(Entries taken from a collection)

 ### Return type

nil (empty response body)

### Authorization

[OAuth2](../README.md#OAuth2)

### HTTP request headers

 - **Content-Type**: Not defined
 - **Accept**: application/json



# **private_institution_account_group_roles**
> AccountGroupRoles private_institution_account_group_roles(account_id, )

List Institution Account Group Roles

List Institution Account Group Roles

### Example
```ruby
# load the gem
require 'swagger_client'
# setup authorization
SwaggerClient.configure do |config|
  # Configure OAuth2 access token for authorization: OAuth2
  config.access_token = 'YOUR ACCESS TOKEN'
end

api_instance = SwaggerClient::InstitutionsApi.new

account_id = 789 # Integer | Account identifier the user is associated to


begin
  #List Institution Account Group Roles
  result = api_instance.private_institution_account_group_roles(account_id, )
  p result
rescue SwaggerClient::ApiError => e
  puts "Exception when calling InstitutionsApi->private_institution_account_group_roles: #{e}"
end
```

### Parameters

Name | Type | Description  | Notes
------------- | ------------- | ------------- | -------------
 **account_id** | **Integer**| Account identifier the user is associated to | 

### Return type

## EXERCISE BRIEF
Lines containing the word "InstitutionsApi": copy every one of them from the records above.

## ANSWER SECTION
api_instance = SwaggerClient::InstitutionsApi.new
  puts "Exception when calling InstitutionsApi->private_institution_account_group_roles: #{e}"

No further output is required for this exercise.